Despite the overall positive figures, detailed data show a clear “K-shaped” trend in the U.S. economy. CNN cited the Fed’s latest “Beige Book” noting that spending by low- and middle-income consumers is declining, while high-income groups with stocks and homeowners continue splurging on luxury and travel.

Consumer expert Claudia Lombana told CNN: “High-income earners can spend at will, while those who are less affluent need to be very careful.”

Rick Newman, writer of the “The Pinpoint Press” economic brief, analyzed that accounting for the current 3% inflation rate, the 4.1% nominal growth in spending may mean actual growth is only about 1%. He pointed out, for low-income groups without stock or property, rising rent outpacing income growth, high heating and food costs are forcing them to be more frugal when buying gifts and necessities.

The Shadow of Inflation and Trump Tariff Expectations

Price remains the decisive factor influencing consumer choices. According to data from the National Retail Federation (NRF), 85% of consumers expect further price increases due to the tariff policies of President-elect Donald Trump. Newman points out that while consumers may not calculate individual tariff costs, this has become a psychological burden when shopping.

Against this backdrop, value-oriented retailers have become the winners. Chains such as Walmart, TJ Maxx, and Gap benefited by helping shoppers “make every dollar go further,” reporting robust sales.

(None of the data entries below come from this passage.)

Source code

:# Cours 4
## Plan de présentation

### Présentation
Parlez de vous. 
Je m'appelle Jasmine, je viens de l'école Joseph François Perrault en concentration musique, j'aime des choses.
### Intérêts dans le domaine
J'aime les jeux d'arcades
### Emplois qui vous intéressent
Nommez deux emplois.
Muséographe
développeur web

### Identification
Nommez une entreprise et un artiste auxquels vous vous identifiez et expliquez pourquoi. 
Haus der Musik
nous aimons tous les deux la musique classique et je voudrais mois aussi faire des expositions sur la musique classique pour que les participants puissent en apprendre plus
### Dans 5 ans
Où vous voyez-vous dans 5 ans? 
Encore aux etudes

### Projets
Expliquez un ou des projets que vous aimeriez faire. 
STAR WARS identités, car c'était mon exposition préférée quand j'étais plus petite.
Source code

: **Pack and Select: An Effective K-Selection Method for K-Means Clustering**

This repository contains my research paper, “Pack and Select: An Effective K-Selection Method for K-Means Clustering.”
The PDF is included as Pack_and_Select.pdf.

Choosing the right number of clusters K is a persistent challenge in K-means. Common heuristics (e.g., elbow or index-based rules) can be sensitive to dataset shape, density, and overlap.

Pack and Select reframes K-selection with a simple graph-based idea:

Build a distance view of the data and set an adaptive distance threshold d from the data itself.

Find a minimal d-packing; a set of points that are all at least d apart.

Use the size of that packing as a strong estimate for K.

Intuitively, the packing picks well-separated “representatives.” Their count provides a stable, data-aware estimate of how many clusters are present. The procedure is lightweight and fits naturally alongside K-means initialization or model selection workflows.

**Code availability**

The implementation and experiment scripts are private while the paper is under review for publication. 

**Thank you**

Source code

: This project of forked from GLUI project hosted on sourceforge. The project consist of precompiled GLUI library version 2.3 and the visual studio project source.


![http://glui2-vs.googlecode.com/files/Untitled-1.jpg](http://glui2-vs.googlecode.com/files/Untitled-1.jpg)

Walmart even said its market share increased among all income groups. In contrast, Target Corp. and Bath & Body Works faced challenges. Target reported that at opening, only about 150 shoppers lined up for free giveaways, indicating subdued foot traffic.

Credit Pressure and Outlook

To ease cash flow pressure, “Buy Now, Pay Later” usage increased significantly. Adobe expects the transaction volume using this payment option will reach $20.2 billion from November 1 to December 31, up 11% year-on-year, indicating tightening cash flow for some consumers.

Despite cost-of-living pressures, Michelle Meyer, Chief Economist at Mastercard Economics Institute, emphasized in an interview: “This clearly shows that consumers still have spending power.” The market is now looking forward to the upcoming “Cyber Monday,” with Adobe forecasting it will be the largest online shopping day of the year, with sales potentially reaching $14.2 billion, up 6.3% year-on-year.

NRF expects that retail sales for November and December will grow 3.7% to 4.2% year-on-year. While this may be a record $1 trillion holiday season, the driving force will be more price increases than explosive demand.